- Opening Delimiter -

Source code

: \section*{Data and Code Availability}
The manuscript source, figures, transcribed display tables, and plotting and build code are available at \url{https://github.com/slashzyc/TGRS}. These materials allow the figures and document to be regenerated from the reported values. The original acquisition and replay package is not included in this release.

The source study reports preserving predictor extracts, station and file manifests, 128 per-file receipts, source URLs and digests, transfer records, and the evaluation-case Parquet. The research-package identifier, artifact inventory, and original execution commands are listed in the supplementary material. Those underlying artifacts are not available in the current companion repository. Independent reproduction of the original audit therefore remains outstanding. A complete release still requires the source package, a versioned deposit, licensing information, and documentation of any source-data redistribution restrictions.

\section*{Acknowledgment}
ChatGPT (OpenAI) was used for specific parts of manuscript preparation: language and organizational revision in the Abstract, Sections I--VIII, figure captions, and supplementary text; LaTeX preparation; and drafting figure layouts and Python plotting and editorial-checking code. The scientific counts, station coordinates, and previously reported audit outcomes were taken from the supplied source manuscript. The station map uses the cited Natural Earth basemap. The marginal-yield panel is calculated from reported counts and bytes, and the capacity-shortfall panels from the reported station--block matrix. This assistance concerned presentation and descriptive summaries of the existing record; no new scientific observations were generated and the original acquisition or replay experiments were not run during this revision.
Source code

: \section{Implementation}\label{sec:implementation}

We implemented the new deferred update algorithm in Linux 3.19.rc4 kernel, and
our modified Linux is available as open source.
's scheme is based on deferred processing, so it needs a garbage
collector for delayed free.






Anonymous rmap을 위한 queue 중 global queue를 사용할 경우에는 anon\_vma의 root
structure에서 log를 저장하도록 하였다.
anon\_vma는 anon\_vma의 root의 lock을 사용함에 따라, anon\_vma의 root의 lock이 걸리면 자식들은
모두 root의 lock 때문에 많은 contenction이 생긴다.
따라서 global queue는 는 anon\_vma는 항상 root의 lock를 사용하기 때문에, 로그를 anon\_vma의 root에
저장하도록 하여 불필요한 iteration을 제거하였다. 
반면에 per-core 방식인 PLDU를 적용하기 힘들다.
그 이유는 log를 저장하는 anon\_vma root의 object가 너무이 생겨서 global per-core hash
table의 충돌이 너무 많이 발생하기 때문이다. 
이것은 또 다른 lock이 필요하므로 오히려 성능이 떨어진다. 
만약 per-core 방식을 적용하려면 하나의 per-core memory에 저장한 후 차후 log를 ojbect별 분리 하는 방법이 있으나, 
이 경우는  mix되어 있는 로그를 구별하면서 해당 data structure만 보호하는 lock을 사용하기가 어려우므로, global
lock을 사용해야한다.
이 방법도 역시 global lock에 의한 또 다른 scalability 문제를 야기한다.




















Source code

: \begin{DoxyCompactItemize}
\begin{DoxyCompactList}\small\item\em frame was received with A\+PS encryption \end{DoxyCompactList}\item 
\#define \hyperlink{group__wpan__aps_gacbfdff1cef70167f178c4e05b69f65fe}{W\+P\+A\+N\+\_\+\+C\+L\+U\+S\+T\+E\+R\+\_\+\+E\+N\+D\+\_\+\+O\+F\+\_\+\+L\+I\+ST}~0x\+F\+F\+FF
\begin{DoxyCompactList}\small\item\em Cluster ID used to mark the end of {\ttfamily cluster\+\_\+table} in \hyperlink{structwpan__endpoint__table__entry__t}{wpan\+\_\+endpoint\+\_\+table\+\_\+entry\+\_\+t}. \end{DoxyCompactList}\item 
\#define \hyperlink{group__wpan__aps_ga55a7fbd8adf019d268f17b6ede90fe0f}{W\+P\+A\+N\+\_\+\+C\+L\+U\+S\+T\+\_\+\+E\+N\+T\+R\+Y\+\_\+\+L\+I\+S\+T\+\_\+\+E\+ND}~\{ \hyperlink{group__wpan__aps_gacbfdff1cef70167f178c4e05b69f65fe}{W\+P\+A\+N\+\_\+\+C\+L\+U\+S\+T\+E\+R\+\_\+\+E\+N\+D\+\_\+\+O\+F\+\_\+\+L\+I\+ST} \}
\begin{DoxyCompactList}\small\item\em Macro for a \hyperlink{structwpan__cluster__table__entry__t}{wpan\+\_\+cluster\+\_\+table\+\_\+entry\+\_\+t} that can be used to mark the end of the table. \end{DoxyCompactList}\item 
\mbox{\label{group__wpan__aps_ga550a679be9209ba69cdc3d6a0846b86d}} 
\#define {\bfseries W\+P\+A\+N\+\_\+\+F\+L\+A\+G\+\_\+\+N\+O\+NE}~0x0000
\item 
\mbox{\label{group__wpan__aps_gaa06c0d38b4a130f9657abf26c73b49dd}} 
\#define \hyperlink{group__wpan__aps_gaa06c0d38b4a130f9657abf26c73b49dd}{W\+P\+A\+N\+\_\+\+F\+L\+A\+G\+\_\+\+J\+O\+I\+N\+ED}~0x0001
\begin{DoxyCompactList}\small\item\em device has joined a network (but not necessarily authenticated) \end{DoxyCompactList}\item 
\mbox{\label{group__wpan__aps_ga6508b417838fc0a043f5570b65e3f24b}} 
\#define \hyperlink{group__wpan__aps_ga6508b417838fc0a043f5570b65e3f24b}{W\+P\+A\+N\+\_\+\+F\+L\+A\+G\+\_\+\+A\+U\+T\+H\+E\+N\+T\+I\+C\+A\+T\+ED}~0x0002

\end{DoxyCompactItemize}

- Closing Delimiter -

Tally the lines above containing "DoxyCompactItemize". Number only.

◆ **Your solution**
2